Three of the seven standing committee members are expected to retire, including top trade negotiator and vice premier, Liu He, and Premier Li Keqiang, two powerful officials with their own support bases. They took a more technocratic approach and leaned, at least on the margin, toward reform and opening up China.
“There will be fewer big names to push back against ideologically led policy making. Both led the turn in policy in March when “common prosperity” was being put on its back foot and there was an easing up on the technology and property sectors,” says Rory Green, head of China and Asia research for TS Lombard. “The go-to guys for people in Washington or Wall Street to raise concerns with won’t be there anymore.”
Candidates to replace them include Politburo standing committee member Wang Yang, Executive Vice Premier Han Zheng, and He—all Xi loyalists. Worth watching: The promotion of Vice Premier Hu Chunhua, who is close to former leader Hu Jintao. That would signal some pushback to Xi, and the potential to reassess policies that have roiled the markets, Green adds.
The first decade of Xi’s tenure was about consolidating his power inside the Communist Party with aggressive campaigns against corruption, military reforms, and combating poverty. A third term will give Xi the mandate to accelerate changes that could include state market interventions and redistributive policies aimed at improving the lives of the middle class, including the quality of care, cheaper home prices, and better work benefits, says Green.
“These changes are going to be substantial to China’s political economy. Xi is quite Marxist and socialist, and there is a recognition that China’s previous growth model—debt and property focused, and overreliant on exports and imported technology—is at its limit,” he says.

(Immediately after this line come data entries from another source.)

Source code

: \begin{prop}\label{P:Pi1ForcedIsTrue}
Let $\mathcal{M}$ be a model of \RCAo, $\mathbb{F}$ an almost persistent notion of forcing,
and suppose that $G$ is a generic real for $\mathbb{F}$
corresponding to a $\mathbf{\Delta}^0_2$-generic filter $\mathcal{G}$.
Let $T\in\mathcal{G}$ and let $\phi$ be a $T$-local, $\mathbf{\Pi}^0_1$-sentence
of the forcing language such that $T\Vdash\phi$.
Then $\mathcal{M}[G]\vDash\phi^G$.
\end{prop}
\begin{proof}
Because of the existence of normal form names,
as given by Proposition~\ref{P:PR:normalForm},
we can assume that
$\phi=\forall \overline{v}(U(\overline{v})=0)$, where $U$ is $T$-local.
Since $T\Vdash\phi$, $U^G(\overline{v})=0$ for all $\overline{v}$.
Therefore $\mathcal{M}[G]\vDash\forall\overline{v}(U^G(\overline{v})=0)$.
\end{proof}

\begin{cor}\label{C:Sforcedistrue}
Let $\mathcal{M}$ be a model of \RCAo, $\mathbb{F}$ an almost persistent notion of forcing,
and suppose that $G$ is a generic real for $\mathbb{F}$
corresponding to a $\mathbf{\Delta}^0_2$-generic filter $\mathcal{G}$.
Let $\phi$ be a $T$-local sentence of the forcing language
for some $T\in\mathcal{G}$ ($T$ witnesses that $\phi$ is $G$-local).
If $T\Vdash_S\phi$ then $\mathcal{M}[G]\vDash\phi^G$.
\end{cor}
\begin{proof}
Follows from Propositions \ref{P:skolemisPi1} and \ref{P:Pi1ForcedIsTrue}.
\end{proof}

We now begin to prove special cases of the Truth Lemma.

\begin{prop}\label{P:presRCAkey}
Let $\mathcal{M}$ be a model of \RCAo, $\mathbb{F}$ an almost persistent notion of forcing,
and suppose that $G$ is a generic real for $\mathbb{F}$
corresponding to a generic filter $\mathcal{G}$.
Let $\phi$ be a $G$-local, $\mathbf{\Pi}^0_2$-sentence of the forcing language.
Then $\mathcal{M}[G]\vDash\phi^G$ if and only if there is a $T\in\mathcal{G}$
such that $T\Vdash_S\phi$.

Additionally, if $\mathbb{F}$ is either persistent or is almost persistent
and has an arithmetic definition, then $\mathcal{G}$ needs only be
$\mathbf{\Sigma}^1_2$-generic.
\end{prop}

That’s one reason that investors may hear more about “common prosperity,” a nebulous idea to make economic growth more equitable that underpinned the internet crackdowns and pushed top technology executives to pledge a share of their profits to address inequality.
While policy makers may not push such reforms until they can stabilize the economy, investors should be prepared. “It’s not a question of if but when,” Green says. “As soon as there’s an upturn, perhaps in the second quarter, and they get the confidence and growth back up, the common prosperity agenda will come forward, including possible measures like a pilot property tax.”
While analysts don’t expect Xi to invade Taiwan, the self-ruled island that China claims as its own, they see nationalism rising as the Communist Party shifts from prioritizing growth and looks for other factors to underpin its legitimacy.
“It’s more complicated shoals to navigate,” Smart says. “If you’re a Chinese company looking at America or an American company looking at China, there is an increasing likelihood you will be taken hostage by one government or the another in retaliation for some political event unrelated to your operation.”
A beaten-up market that gets a boost from more economic stimulus or a Covid exit plan could become a tactical opportunity in a couple of months for investors. Those willing to wade in should focus on beneficiaries of China’s push to spur a baby boom, improve the lives of its middle class, and bolster its competitive positioning, such as 5G, clean energy, and semiconductors.
In other words, invest with the party.